Tecnologia – A próxima revolução tecnológica pode não caber na palma da mão — e talvez nem tenha tela. A aposta agora é em dispositivos quase invisíveis, integrados ao vestuário e alimentados por inteligência artificial, capazes de gravar, interpretar e responder ao ambiente em tempo real.
De olho nessa tendência, a Qualcomm anunciou o lançamento do chip Snapdragon Wear Elite, desenvolvido para equipar uma nova geração de acessórios discretos, como pingentes, broches e óculos inteligentes. A empresa, que já fornece processadores para gigantes como Samsung, Motorola e Meta, sinaliza com o novo investimento que o futuro da tecnologia pode estar menos nos smartphones e mais no corpo do usuário.
Dispositivos que “enxergam” e “ouvem” por você
Segundo Ziad Asghar, responsável pela divisão de vestíveis e IA pessoal da companhia, a demanda crescente por dispositivos inteligentes levou ao desenvolvimento de um chip capaz de rodar modelos de inteligência artificial com baixo consumo de energia, mesmo em aparelhos que captam áudio e vídeo continuamente.
O movimento ocorre em meio ao avanço expressivo dos óculos inteligentes. Dados da Counterpoint Research indicam que as remessas globais desse tipo de produto cresceram 139% no segundo semestre de 2025 em comparação com o ano anterior — um salto que reforçou a confiança do setor.
Empresas como Google e Samsung já demonstram interesse na nova plataforma. A corrida envolve ainda nomes como Amazon, Apple e OpenAI, que desenvolvem ou estudam lançar seus próprios dispositivos vestíveis com IA embarcada.
A promessa é executar tarefas que hoje dependem do celular, mas de forma mais fluida. Traduções simultâneas exibidas no campo de visão, respostas por áudio direto no ouvido e análise contextual do ambiente são alguns exemplos. Diferentemente do smartphone guardado no bolso, os vestíveis podem captar continuamente imagens, sons e movimentos, ampliando a capacidade de personalização das respostas.
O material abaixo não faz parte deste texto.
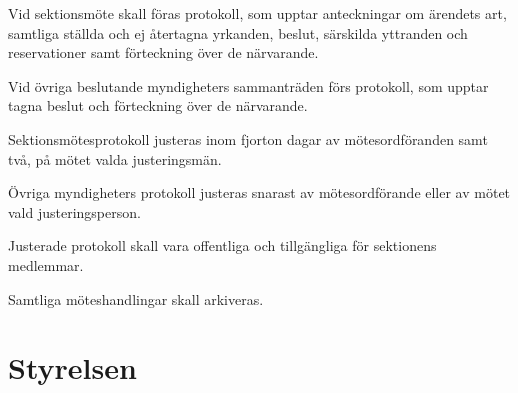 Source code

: \documentclass[stadgar]{dsekprotokoll}
\begin{document}
\begin{stadgeavsnitt}


Vid sektionsmöte skall föras protokoll, som upptar anteckningar om ärendets
art, samtliga ställda och ej återtagna yrkanden, beslut, särskilda
yttranden och reservationer samt förteckning över de närvarande.


Vid övriga beslutande myndigheters sammanträden förs protokoll, som upptar
tagna beslut och förteckning över de närvarande.


Sektionsmötesprotokoll justeras inom fjorton dagar av mötesordföranden samt två, på mötet valda justeringsmän.

Övriga myndigheters protokoll justeras snarast av mötesordförande eller av mötet vald justeringsperson.


Justerade protokoll skall vara offentliga och tillgängliga för sektionens medlemmar.


Samtliga möteshandlingar skall arkiveras.

\end{stadgeavsnitt}

\section{Styrelsen}
\end{document}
O desafio de convencer o consumidor
Apesar do entusiasmo da indústria, transformar a tendência em sucesso comercial ainda é um desafio. A startup Humane, criada por ex-executivos da Apple, tentou popularizar um “Pin de IA”, mas acabou vendendo parte do negócio à HP após baixa adesão do público.
A principal pergunta que paira sobre o setor é se esses dispositivos realmente oferecem uma experiência superior ou apenas replicam funções já disponíveis nos celulares.
Para executivos do Google, qualquer nova categoria precisará provar que entrega algo que os produtos atuais não conseguem fazer. A lembrança do fracasso do Google Glass — descontinuado após críticas relacionadas à privacidade — ainda pesa no setor.
Privacidade no centro do debate
Se por um lado os vestíveis prometem praticidade, por outro ampliam as preocupações com gravações não autorizadas. Óculos inteligentes da Meta e pulseiras com gravação de voz da Amazon contam com luzes indicadoras de captação ativa, mas relatos de uso indevido mostram que a tecnologia pode ser facilmente questionada do ponto de vista ético.
Especialistas apontam que, quanto mais invisível o dispositivo, maior a responsabilidade das empresas em estabelecer protocolos claros de transparência e proteção de dados.
A próxima grande virada?
A indústria de tecnologia vive uma corrida semelhante à que antecedeu a popularização dos smartphones, impulsionados pela internet móvel. Agora, a inteligência artificial é o motor da transformação.
Se os vestíveis com IA substituirão ou apenas complementarão os celulares ainda é incerto. Mas o lançamento do novo chip da Qualcomm deixa claro que a próxima geração de dispositivos pode estar menos na tela e mais integrada ao cotidiano — quase imperceptível, porém cada vez mais presente.